Uganda-DRC border point on high alert over Ebola outbreak

Thursday, June 13, 2019
By Paul Martin

Grace Matsiko
Yahoo.com
June 13, 2019

Mpondwe (Uganda) (AFP) – At the bustling Mpondwe border post, a woman crossing from the Democratic Republic of Congo into Uganda is whisked away to an isolation unit after a thermal scanner picks up her high temperature.

Health workers keep Mulefu Kyakimwa, a 32-year-old vegetable oil trader, under observation but later discharge her, once Ebola has been ruled out as the cause of her fever.

The border post is on high alert after a family with suspected Ebola escaped isolation on the Congolese side and entered Uganda, where two of them died this week.

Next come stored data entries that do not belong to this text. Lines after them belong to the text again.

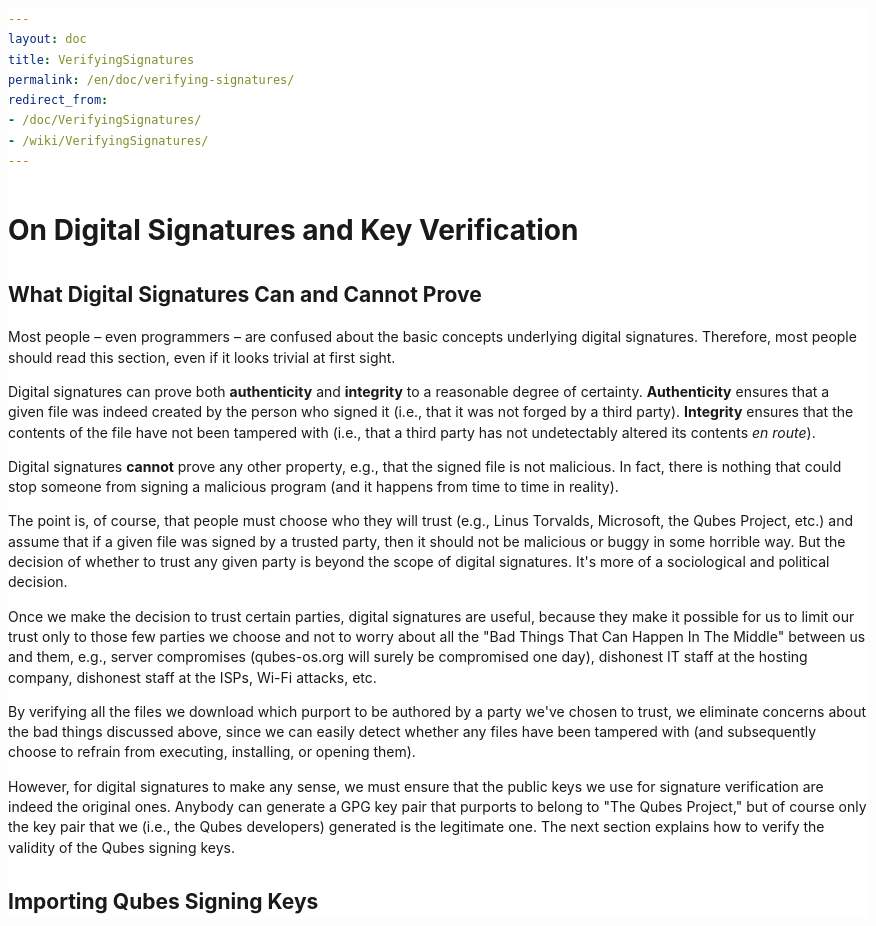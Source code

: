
 ```yaml
---
layout: doc
title: VerifyingSignatures
permalink: /en/doc/verifying-signatures/
redirect_from:
- /doc/VerifyingSignatures/
- /wiki/VerifyingSignatures/
---
```


On Digital Signatures and Key Verification
==========================================

What Digital Signatures Can and Cannot Prove
--------------------------------------------

Most people – even programmers – are confused about the basic concepts underlying digital signatures. Therefore, most people should read this section, even if it looks trivial at first sight.

Digital signatures can prove both **authenticity** and **integrity** to a reasonable degree of certainty. **Authenticity** ensures that a given file was indeed created by the person who signed it (i.e., that it was not forged by a third party). **Integrity** ensures that the contents of the file have not been tampered with (i.e., that a third party has not undetectably altered its contents *en route*).

Digital signatures **cannot** prove any other property, e.g., that the signed file is not malicious. In fact, there is nothing that could stop someone from signing a malicious program (and it happens from time to time in reality).

The point is, of course, that people must choose who they will trust (e.g., Linus Torvalds, Microsoft, the Qubes Project, etc.) and assume that if a given file was signed by a trusted party, then it should not be malicious or buggy in some horrible way. But the decision of whether to trust any given party is beyond the scope of digital signatures. It's more of a sociological and political decision.

Once we make the decision to trust certain parties, digital signatures are useful, because they make it possible for us to limit our trust only to those few parties we choose and not to worry about all the "Bad Things That Can Happen In The Middle" between us and them, e.g., server compromises (qubes-os.org will surely be compromised one day), dishonest IT staff at the hosting company, dishonest staff at the ISPs, Wi-Fi attacks, etc.

By verifying all the files we download which purport to be authored by a party we've chosen to trust, we eliminate concerns about the bad things discussed above, since we can easily detect whether any files have been tampered with (and subsequently choose to refrain from executing, installing, or opening them).

However, for digital signatures to make any sense, we must ensure that the public keys we use for signature verification are indeed the original ones. Anybody can generate a GPG key pair that purports to belong to "The Qubes Project," but of course only the key pair that we (i.e., the Qubes developers) generated is the legitimate one. The next section explains how to verify the validity of the Qubes signing keys.

Importing Qubes Signing Keys
----------------------------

The spread of the deadly virus to Uganda comes after months of efforts in a region of porous borders to contain an outbreak in Congo which has killed 1,400 people, according to the latest official data.

“Since the start of the outbreak, the total number of cases is 2,084, of which 1,990 have been confirmed and another 94 are probable,” the Congolese health ministry said in its daily bulletin from Wednesday.

“In all, there have been 1,405 deaths — 1,311 confirmed and 94 probable — and 579 people have recovered,” the bulletin said, adding that 132,679 people had been vaccinated.

– ‘We expected it’ –

Few people seem to be surprised that Ebola would eventually make its way to Uganda — which has experienced outbreaks in the past.

“The outbreak is not a surprise. We expected it. People cross the borders all the time and interact a lot,” said Dorcus Kambere, a 29-year-old Ugandan bar attendant who feels her job puts her at risk.

At Mpondwe — where 25,000 people cross daily — travellers undergo rigorous health checks to detect the lethal virus, which attacks the organs and leads to internal and external bleeding.

Soldiers carrying automatic rifles guide travellers through the screening process, making sure they wash their hands with disinfectant.

The travellers then pass through a shelter with a thermal scanner that feeds people’s body temperatures into a computer.

“This is a situation we go through every day since the Ebola outbreak,” said Ambrose Nyakitwe, 34, a Ugandan trader returning from the Congo side.